Your car’s value depreciates every year, but some cars depreciate quicker than others. Which cars are the most at risk for losing value?
It’s a known fact that a car loses value as soon as it is driven off the showroom floor. The urban legend of it losing half of its value is thoroughly incorrect, however, unless you drive the car straight into a wall. But, cars do depreciate as soon as you have bought them. Some depreciate at quicker rates than others and you could end up getting very little for the car you have invested so much money in.

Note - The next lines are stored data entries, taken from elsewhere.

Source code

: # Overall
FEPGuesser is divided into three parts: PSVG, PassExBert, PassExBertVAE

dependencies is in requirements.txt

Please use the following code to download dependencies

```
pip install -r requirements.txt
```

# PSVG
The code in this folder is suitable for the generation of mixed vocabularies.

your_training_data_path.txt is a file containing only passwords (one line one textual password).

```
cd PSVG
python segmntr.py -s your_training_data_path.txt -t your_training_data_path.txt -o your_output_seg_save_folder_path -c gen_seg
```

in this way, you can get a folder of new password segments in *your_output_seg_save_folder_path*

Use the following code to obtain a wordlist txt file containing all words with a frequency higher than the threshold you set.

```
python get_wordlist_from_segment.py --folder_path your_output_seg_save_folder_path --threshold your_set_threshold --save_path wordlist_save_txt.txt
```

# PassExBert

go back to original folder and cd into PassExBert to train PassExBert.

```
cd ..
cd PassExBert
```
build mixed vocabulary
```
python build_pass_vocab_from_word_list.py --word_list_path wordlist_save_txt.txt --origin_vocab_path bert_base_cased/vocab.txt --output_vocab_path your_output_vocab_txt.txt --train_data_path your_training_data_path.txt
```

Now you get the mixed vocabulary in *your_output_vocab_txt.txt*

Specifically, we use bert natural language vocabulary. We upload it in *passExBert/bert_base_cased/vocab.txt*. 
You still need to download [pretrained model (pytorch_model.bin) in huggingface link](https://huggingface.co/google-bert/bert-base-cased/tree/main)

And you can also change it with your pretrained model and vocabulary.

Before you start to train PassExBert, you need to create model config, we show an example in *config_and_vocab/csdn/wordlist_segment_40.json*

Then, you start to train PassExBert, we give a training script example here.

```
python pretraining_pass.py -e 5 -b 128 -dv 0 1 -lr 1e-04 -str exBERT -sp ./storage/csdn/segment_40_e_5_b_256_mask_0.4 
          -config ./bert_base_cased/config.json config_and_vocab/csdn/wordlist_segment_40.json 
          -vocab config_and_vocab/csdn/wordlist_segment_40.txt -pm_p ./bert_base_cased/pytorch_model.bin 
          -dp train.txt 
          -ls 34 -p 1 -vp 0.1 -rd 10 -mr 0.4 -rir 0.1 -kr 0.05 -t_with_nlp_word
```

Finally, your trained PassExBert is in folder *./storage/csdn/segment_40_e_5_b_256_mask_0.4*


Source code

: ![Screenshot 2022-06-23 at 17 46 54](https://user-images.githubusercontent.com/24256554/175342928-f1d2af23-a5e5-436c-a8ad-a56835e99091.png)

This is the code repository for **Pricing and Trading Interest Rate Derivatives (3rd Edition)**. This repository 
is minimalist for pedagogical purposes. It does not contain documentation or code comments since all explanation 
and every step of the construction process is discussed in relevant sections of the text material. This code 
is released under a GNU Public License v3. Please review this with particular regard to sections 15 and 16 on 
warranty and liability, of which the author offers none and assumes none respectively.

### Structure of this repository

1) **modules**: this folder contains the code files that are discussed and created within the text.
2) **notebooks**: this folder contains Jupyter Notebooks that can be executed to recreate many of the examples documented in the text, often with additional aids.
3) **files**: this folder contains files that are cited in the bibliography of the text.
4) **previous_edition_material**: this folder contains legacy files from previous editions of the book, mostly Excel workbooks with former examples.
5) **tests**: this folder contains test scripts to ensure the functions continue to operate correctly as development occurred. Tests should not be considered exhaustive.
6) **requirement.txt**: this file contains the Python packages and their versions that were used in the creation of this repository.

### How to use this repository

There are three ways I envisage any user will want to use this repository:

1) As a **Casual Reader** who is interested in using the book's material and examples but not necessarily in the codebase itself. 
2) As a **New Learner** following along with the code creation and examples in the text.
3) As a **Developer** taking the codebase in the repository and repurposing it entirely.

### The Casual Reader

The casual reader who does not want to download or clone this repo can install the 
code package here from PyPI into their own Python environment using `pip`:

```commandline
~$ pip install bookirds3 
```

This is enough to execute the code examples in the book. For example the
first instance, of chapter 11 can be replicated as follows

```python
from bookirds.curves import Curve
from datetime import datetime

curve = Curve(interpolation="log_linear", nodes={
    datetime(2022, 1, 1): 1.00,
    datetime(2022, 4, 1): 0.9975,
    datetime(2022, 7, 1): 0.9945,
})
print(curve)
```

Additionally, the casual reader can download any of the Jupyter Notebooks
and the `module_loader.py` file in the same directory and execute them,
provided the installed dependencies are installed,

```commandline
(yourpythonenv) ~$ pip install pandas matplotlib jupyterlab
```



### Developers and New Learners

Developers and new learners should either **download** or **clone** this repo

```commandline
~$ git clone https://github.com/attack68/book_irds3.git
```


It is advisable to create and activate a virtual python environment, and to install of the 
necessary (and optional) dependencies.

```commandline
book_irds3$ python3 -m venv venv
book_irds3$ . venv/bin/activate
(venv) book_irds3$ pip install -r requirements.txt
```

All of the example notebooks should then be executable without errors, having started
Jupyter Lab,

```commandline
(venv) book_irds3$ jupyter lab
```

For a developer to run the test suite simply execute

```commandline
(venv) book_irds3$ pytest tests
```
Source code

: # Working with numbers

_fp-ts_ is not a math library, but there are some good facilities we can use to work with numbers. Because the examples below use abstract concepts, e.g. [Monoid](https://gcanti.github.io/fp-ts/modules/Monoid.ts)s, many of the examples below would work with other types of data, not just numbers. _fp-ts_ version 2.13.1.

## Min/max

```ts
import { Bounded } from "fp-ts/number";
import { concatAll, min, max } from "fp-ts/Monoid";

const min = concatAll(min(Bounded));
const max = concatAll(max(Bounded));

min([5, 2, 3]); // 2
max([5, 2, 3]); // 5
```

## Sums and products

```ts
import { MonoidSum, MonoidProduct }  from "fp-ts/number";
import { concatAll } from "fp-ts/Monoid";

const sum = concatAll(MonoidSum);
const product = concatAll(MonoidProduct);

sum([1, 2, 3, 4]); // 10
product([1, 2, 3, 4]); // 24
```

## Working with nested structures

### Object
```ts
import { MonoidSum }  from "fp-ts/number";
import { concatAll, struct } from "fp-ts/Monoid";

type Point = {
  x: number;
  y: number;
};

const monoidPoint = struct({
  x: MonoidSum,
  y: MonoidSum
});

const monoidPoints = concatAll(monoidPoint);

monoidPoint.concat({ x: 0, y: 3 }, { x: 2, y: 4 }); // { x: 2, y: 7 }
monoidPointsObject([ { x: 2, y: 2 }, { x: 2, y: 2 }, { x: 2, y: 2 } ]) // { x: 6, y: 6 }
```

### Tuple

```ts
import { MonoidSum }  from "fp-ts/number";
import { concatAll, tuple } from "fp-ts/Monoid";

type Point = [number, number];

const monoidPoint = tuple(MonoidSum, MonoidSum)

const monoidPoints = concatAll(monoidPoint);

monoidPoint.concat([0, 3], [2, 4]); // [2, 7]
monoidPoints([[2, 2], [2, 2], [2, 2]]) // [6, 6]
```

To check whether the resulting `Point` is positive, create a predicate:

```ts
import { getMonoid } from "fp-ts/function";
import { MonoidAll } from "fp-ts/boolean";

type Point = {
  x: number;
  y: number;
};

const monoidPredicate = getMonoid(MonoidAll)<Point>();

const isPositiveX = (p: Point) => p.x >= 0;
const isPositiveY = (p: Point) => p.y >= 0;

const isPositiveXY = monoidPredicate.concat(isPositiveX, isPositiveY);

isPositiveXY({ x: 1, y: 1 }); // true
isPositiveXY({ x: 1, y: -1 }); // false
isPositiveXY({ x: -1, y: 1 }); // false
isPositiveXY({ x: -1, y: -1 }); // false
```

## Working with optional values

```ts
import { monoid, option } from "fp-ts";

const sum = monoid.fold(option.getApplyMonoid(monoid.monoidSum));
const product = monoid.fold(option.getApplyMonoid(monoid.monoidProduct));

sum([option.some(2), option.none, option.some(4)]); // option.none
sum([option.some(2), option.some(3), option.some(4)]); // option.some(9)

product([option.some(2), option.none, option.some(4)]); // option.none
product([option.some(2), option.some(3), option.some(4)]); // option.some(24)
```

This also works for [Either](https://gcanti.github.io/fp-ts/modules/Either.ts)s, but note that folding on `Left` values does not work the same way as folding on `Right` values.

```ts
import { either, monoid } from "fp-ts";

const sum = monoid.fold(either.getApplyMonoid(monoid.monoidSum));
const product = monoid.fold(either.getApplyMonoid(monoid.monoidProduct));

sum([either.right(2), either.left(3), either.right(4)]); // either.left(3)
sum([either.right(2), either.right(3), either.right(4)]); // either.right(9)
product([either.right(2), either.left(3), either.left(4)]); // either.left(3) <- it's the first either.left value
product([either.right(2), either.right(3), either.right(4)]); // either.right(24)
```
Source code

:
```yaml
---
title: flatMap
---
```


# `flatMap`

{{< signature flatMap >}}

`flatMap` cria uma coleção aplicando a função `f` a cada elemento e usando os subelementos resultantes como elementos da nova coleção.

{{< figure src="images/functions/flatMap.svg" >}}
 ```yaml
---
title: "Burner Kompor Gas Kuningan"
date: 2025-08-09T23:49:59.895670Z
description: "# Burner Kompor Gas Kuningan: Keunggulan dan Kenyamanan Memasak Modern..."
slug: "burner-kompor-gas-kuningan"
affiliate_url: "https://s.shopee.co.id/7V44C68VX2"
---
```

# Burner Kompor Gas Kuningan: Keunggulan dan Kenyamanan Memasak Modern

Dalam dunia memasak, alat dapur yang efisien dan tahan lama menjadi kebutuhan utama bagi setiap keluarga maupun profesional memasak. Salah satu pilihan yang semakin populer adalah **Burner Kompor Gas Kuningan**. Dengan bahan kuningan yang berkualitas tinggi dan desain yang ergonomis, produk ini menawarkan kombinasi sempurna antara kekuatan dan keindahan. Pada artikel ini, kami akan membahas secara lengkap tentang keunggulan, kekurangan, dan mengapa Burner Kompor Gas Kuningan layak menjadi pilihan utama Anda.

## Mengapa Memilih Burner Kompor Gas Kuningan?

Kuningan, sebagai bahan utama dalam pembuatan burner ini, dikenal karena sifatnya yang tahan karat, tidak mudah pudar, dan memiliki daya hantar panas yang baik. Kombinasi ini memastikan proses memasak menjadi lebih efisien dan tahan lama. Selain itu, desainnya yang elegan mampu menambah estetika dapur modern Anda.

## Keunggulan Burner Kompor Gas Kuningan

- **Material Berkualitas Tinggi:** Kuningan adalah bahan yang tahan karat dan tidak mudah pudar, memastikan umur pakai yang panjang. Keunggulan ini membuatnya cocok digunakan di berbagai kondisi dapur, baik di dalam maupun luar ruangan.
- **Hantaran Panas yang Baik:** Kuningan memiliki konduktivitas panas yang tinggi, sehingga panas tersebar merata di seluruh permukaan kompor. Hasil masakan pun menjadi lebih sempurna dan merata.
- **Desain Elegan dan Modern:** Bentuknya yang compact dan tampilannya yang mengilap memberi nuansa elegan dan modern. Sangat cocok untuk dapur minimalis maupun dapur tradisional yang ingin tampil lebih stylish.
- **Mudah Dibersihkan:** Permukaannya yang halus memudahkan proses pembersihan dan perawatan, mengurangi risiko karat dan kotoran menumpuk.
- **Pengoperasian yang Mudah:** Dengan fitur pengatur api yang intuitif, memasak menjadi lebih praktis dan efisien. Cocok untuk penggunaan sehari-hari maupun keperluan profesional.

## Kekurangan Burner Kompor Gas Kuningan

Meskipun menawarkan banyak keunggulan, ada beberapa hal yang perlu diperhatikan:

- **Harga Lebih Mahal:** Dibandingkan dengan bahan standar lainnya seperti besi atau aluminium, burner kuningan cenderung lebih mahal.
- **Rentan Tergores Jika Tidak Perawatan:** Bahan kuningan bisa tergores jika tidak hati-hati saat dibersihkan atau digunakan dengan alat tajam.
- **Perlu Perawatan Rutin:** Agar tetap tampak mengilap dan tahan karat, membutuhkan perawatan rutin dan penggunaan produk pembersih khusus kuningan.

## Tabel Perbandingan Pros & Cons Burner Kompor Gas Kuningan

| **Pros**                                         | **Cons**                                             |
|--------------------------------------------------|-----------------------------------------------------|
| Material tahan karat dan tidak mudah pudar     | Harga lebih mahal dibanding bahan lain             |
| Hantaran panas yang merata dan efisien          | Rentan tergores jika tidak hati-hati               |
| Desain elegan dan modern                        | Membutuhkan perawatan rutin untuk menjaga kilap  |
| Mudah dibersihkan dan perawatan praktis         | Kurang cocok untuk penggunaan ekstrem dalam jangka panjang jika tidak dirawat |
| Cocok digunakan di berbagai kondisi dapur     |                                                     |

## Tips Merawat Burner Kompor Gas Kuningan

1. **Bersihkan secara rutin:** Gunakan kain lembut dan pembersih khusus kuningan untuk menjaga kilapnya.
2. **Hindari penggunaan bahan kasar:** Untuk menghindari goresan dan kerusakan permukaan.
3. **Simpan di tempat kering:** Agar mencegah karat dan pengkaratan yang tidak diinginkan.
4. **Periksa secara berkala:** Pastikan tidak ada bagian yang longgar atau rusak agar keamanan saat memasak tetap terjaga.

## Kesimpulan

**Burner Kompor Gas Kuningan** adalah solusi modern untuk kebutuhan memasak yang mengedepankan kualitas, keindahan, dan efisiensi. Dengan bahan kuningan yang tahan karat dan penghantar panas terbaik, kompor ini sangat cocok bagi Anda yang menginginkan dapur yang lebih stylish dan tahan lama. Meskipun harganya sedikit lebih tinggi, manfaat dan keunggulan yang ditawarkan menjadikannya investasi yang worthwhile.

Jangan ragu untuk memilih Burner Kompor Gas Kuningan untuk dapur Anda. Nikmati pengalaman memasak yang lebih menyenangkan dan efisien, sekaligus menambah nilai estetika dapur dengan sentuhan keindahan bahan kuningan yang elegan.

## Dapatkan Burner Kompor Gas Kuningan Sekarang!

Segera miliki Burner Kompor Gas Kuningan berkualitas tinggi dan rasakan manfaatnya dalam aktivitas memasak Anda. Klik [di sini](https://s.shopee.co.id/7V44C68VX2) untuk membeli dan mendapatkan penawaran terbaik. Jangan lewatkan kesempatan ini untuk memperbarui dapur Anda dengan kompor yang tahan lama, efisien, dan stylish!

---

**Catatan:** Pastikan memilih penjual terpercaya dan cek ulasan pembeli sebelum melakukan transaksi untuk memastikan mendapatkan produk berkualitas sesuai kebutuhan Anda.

5 Of The Most Depreciating Cars On The Road
So, what are the highest depreciators at the moment? Interestingly, electric cars are the makes currently taking the biggest.
1. Infiniti Q50
In theory, the Q50 seems like a good buy. It has a Stop-Start System, Infiniti inTouch, Rear view Camera, and all of the extras that come with a luxury car. Its starting price is currently sitting at around R475 200 for the entry level model. When you hear that the car only retains 36.8% of its value, however, you might want to think again about signing for one. Although the car drives really well, handling is said to be disappointing and it does not come with a jack and spare wheel.
2. Nissan Leaf
Most people who buy a Nissan Leaf feel like they have made a great investment and will be saving by charging the car. The fact is, however, that electric cars depreciate more than any other car on the market. The Leaf, in this case, is the highest depreciator globally. It is estimated that over its purchase lifecycle, it will only retain a shocking 23.3% of its value. Retail value of the car is currently sitting at around R400 000. A second-hand 2014 is, however, currently valued at half that price.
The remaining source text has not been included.